**Try it**
When you spot the word "both" in a line of the data below, copy that line.

================

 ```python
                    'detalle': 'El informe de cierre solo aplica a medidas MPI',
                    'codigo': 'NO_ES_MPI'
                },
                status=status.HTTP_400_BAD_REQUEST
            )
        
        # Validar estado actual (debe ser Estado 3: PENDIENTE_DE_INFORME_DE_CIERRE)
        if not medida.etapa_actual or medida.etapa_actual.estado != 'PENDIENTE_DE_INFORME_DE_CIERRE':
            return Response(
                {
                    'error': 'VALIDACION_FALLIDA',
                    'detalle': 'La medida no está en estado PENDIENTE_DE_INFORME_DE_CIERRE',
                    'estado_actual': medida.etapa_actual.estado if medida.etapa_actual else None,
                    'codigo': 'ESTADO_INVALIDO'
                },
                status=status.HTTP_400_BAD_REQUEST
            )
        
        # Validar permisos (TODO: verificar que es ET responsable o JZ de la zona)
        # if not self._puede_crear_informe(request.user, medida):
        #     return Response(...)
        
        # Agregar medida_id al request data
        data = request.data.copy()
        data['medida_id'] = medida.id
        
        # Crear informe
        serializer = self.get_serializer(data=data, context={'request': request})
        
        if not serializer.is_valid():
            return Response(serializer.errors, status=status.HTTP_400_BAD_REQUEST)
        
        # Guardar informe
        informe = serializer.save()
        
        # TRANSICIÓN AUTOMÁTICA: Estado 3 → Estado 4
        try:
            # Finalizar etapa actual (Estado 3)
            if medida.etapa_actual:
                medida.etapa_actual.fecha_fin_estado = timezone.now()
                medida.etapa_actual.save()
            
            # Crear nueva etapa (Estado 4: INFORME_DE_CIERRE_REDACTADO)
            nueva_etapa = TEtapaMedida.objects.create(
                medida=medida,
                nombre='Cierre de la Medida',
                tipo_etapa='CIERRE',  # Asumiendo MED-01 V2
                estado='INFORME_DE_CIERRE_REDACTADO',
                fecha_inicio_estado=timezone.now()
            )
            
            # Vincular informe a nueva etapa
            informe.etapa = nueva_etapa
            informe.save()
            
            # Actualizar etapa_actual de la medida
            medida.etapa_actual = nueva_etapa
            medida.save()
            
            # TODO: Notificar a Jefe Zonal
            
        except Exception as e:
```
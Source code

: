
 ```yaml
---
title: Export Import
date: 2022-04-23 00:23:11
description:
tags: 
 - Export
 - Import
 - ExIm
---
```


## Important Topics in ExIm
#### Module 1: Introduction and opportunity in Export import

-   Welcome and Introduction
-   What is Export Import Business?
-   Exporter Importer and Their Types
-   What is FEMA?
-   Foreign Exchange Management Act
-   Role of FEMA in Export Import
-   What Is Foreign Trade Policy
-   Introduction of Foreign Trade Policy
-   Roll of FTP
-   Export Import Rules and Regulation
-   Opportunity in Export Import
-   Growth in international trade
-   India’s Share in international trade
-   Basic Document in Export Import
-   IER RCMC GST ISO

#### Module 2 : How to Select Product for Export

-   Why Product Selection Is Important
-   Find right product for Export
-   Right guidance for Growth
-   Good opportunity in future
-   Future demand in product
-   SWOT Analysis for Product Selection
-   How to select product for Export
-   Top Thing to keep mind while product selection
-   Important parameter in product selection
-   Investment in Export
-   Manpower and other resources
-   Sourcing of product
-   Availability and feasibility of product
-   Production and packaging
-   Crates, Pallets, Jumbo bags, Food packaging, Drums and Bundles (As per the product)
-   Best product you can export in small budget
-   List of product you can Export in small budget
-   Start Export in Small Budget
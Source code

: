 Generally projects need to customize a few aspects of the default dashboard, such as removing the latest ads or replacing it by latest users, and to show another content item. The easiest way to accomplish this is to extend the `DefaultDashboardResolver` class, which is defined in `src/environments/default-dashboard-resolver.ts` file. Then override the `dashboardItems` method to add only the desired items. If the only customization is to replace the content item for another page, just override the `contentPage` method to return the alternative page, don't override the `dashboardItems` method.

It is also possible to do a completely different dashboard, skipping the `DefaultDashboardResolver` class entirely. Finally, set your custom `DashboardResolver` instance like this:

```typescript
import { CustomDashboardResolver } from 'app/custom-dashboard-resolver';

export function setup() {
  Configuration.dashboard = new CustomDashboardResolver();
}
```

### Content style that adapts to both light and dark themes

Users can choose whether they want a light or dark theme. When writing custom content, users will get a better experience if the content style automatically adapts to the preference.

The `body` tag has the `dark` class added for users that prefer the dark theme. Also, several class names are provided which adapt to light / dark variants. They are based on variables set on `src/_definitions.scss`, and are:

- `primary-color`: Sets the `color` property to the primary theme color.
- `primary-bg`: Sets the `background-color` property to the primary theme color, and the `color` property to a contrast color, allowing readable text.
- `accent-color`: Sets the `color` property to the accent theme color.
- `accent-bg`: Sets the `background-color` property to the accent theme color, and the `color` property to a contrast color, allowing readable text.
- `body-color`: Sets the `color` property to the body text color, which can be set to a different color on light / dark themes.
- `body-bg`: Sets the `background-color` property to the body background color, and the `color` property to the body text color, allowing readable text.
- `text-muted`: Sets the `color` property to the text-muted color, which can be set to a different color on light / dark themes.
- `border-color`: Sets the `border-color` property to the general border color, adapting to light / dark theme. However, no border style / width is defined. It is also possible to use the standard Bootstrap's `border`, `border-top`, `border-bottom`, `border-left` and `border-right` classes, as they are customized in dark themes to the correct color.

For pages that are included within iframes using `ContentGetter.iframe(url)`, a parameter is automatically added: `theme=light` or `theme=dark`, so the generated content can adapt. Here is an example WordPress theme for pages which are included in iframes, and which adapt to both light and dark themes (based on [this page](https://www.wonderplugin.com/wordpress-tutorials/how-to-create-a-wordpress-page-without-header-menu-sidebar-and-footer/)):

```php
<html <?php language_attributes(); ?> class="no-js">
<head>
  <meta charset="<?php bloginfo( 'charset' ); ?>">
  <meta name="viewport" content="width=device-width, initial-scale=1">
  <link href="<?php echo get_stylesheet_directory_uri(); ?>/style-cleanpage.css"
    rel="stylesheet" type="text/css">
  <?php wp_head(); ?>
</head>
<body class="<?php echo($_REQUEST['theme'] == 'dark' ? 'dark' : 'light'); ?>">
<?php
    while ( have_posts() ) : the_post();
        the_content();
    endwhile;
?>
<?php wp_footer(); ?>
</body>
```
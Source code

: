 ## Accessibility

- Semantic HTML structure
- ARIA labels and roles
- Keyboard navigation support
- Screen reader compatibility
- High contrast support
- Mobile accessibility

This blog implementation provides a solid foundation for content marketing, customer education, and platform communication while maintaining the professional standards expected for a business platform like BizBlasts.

================

**Answer space**
### Content style that adapts to both light and dark themes
For pages that are included within iframes using `ContentGetter.iframe(url)`, a parameter is automatically added: `theme=light` or `theme=dark`, so the generated content can adapt. Here is an example WordPress theme for pages which are included in iframes, and which adapt to both light and dark themes (based on [this page](https://www.wonderplugin.com/wordpress-tutorials/how-to-create-a-wordpress-page-without-header-menu-sidebar-and-footer/)):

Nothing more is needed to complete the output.